BEGIN INFORMATION GIVEN

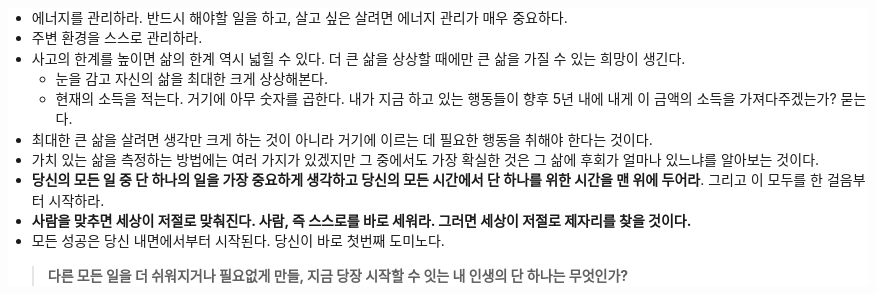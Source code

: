   * 에너지를 관리하라. 반드시 해야할 일을 하고, 살고 싶은 살려면 에너지 관리가 매우 중요하다.&#x20;
  * 주변 환경을 스스로 관리하라.&#x20;
* 사고의 한계를 높이면 삶의 한계 역시 넓힐 수 있다. 더 큰 삶을 상상할 때에만 큰 삶을 가질 수 있는 희망이 생긴다.&#x20;
  * 눈을 감고 자신의 삶을 최대한 크게 상상해본다.&#x20;
  * 현재의 소득을 적는다. 거기에 아무 숫자를 곱한다. 내가 지금 하고 있는 행동들이 향후 5년 내에 내게 이 금액의 소득을 가져다주겠는가? 묻는다.&#x20;
* 최대한 큰 삶을 살려면 생각만 크게 하는 것이 아니라 거기에 이르는 데 필요한 행동을 취해야 한다는 것이다.&#x20;
* 가치 있는 삶을 측정하는 방법에는 여러 가지가 있겠지만 그 중에서도 가장 확실한 것은 그 삶에 후회가 얼마나 있느냐를 알아보는 것이다.&#x20;
* **당신의 모든 일 중 단 하나의 일을 가장 중요하게 생각하고 당신의 모든 시간에서 단 하나를 위한 시간을 맨 위에 두어라**. 그리고 이 모두를 한 걸음부터 시작하라.&#x20;
* **사람을 맞추면 세상이 저절로 맞춰진다. 사람, 즉 스스로를 바로 세워라. 그러면 세상이 저절로 제자리를 찾을 것이다.**&#x20;
* 모든 성공은 당신 내면에서부터 시작된다. 당신이 바로 첫번째 도미노다.&#x20;



> **다른 모든 일을 더 쉬워지거나 필요없게 만들, 지금 당장 시작할 수 잇는 내 인생의 단 하나는 무엇인가?**&#x20;


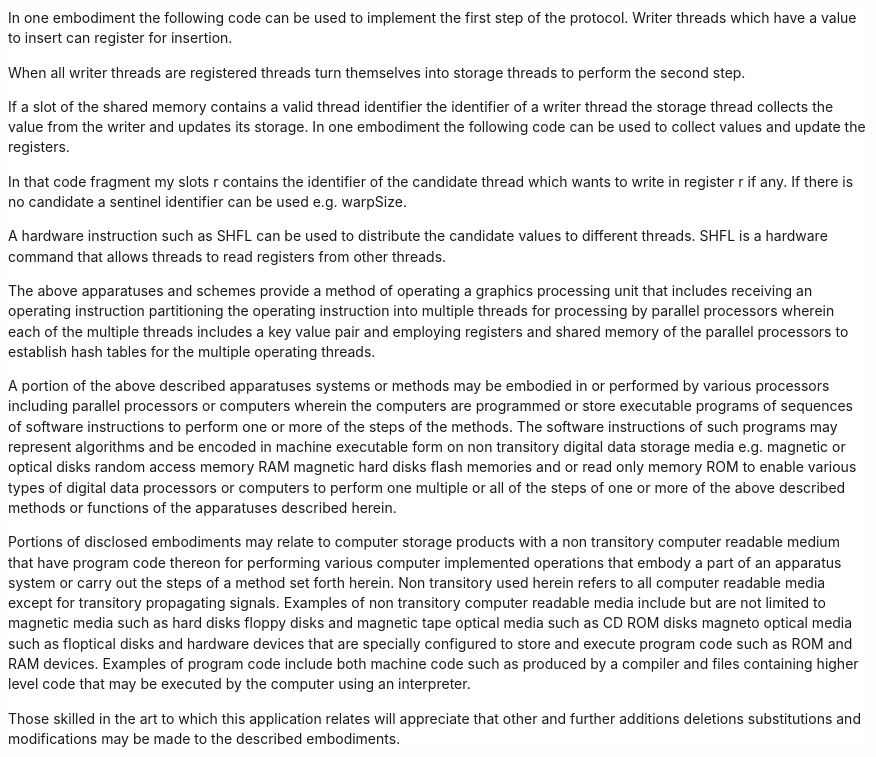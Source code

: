In one embodiment the following code can be used to implement the first step of the protocol. Writer threads which have a value to insert can register for insertion.

When all writer threads are registered threads turn themselves into storage threads to perform the second step.

If a slot of the shared memory contains a valid thread identifier the identifier of a writer thread the storage thread collects the value from the writer and updates its storage. In one embodiment the following code can be used to collect values and update the registers.

In that code fragment my slots r contains the identifier of the candidate thread which wants to write in register r if any. If there is no candidate a sentinel identifier can be used e.g. warpSize.

A hardware instruction such as SHFL can be used to distribute the candidate values to different threads. SHFL is a hardware command that allows threads to read registers from other threads.

The above apparatuses and schemes provide a method of operating a graphics processing unit that includes receiving an operating instruction partitioning the operating instruction into multiple threads for processing by parallel processors wherein each of the multiple threads includes a key value pair and employing registers and shared memory of the parallel processors to establish hash tables for the multiple operating threads.

A portion of the above described apparatuses systems or methods may be embodied in or performed by various processors including parallel processors or computers wherein the computers are programmed or store executable programs of sequences of software instructions to perform one or more of the steps of the methods. The software instructions of such programs may represent algorithms and be encoded in machine executable form on non transitory digital data storage media e.g. magnetic or optical disks random access memory RAM magnetic hard disks flash memories and or read only memory ROM to enable various types of digital data processors or computers to perform one multiple or all of the steps of one or more of the above described methods or functions of the apparatuses described herein.

Portions of disclosed embodiments may relate to computer storage products with a non transitory computer readable medium that have program code thereon for performing various computer implemented operations that embody a part of an apparatus system or carry out the steps of a method set forth herein. Non transitory used herein refers to all computer readable media except for transitory propagating signals. Examples of non transitory computer readable media include but are not limited to magnetic media such as hard disks floppy disks and magnetic tape optical media such as CD ROM disks magneto optical media such as floptical disks and hardware devices that are specially configured to store and execute program code such as ROM and RAM devices. Examples of program code include both machine code such as produced by a compiler and files containing higher level code that may be executed by the computer using an interpreter.

Those skilled in the art to which this application relates will appreciate that other and further additions deletions substitutions and modifications may be made to the described embodiments.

END INFORMATION GIVEN

* WHAT THE EXERCISE ASKS *
Copy out the entries verbatim, but skip every picture.

* ANSWER SPACE *
Source code

:   * 에너지를 관리하라. 반드시 해야할 일을 하고, 살고 싶은 살려면 에너지 관리가 매우 중요하다.&#x20;
  * 주변 환경을 스스로 관리하라.&#x20;
* 사고의 한계를 높이면 삶의 한계 역시 넓힐 수 있다. 더 큰 삶을 상상할 때에만 큰 삶을 가질 수 있는 희망이 생긴다.&#x20;
  * 눈을 감고 자신의 삶을 최대한 크게 상상해본다.&#x20;
  * 현재의 소득을 적는다. 거기에 아무 숫자를 곱한다. 내가 지금 하고 있는 행동들이 향후 5년 내에 내게 이 금액의 소득을 가져다주겠는가? 묻는다.&#x20;
* 최대한 큰 삶을 살려면 생각만 크게 하는 것이 아니라 거기에 이르는 데 필요한 행동을 취해야 한다는 것이다.&#x20;
* 가치 있는 삶을 측정하는 방법에는 여러 가지가 있겠지만 그 중에서도 가장 확실한 것은 그 삶에 후회가 얼마나 있느냐를 알아보는 것이다.&#x20;
* **당신의 모든 일 중 단 하나의 일을 가장 중요하게 생각하고 당신의 모든 시간에서 단 하나를 위한 시간을 맨 위에 두어라**. 그리고 이 모두를 한 걸음부터 시작하라.&#x20;
* **사람을 맞추면 세상이 저절로 맞춰진다. 사람, 즉 스스로를 바로 세워라. 그러면 세상이 저절로 제자리를 찾을 것이다.**&#x20;
* 모든 성공은 당신 내면에서부터 시작된다. 당신이 바로 첫번째 도미노다.&#x20;



> **다른 모든 일을 더 쉬워지거나 필요없게 만들, 지금 당장 시작할 수 잇는 내 인생의 단 하나는 무엇인가?**&#x20;


Source code

:In one embodiment the following code can be used to implement the first step of the protocol. Writer threads which have a value to insert can register for insertion.

When all writer threads are registered threads turn themselves into storage threads to perform the second step.

If a slot of the shared memory contains a valid thread identifier the identifier of a writer thread the storage thread collects the value from the writer and updates its storage. In one embodiment the following code can be used to collect values and update the registers.

In that code fragment my slots r contains the identifier of the candidate thread which wants to write in register r if any. If there is no candidate a sentinel identifier can be used e.g. warpSize.

A hardware instruction such as SHFL can be used to distribute the candidate values to different threads. SHFL is a hardware command that allows threads to read registers from other threads.

The above apparatuses and schemes provide a method of operating a graphics processing unit that includes receiving an operating instruction partitioning the operating instruction into multiple threads for processing by parallel processors wherein each of the multiple threads includes a key value pair and employing registers and shared memory of the parallel processors to establish hash tables for the multiple operating threads.

A portion of the above described apparatuses systems or methods may be embodied in or performed by various processors including parallel processors or computers wherein the computers are programmed or store executable programs of sequences of software instructions to perform one or more of the steps of the methods. The software instructions of such programs may represent algorithms and be encoded in machine executable form on non transitory digital data storage media e.g. magnetic or optical disks random access memory RAM magnetic hard disks flash memories and or read only memory ROM to enable various types of digital data processors or computers to perform one multiple or all of the steps of one or more of the above described methods or functions of the apparatuses described herein.

Portions of disclosed embodiments may relate to computer storage products with a non transitory computer readable medium that have program code thereon for performing various computer implemented operations that embody a part of an apparatus system or carry out the steps of a method set forth herein. Non transitory used herein refers to all computer readable media except for transitory propagating signals. Examples of non transitory computer readable media include but are not limited to magnetic media such as hard disks floppy disks and magnetic tape optical media such as CD ROM disks magneto optical media such as floptical disks and hardware devices that are specially configured to store and execute program code such as ROM and RAM devices. Examples of program code include both machine code such as produced by a compiler and files containing higher level code that may be executed by the computer using an interpreter.

Those skilled in the art to which this application relates will appreciate that other and further additions deletions substitutions and modifications may be made to the described embodiments.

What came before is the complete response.